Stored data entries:
◆ ◆ ◆ ◆

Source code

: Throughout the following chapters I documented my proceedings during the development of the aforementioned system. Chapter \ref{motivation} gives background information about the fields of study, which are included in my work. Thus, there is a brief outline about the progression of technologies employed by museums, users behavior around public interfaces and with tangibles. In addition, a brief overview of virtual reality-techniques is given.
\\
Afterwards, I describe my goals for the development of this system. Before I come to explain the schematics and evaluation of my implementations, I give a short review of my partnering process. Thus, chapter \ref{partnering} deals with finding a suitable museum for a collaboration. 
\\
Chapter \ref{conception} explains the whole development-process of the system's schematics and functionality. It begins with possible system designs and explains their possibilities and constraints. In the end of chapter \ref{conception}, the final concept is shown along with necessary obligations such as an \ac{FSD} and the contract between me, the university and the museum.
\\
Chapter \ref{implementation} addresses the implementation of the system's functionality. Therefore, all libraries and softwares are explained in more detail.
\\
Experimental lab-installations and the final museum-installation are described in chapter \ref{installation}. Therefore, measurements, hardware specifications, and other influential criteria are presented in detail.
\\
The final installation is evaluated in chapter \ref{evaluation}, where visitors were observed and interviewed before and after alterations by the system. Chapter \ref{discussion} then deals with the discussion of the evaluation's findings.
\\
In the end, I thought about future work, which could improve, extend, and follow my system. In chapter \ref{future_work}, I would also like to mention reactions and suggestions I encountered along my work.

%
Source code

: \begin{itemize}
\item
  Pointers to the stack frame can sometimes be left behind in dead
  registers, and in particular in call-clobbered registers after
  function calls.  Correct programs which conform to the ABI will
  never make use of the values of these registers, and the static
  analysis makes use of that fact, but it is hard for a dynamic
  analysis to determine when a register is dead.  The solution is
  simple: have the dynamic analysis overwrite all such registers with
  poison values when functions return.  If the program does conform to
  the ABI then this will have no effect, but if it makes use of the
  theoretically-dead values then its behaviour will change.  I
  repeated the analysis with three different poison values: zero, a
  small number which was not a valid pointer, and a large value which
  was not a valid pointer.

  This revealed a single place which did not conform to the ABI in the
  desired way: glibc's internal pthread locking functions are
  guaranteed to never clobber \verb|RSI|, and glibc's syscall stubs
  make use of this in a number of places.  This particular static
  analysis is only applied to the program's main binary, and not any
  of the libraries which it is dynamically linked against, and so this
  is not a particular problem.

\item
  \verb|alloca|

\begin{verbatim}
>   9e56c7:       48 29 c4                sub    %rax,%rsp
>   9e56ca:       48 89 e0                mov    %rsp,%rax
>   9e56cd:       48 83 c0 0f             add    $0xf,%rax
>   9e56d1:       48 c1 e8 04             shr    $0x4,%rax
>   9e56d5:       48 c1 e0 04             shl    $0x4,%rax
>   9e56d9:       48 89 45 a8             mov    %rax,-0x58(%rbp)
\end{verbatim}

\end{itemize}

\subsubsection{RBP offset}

◆ ◆ ◆ ◆

PROBLEM DESCRIPTION
If a line in the entries contains the word "functions", copy that line out.

ANSWER BELOW
  poison values when functions return.  If the program does conform to
  desired way: glibc's internal pthread locking functions are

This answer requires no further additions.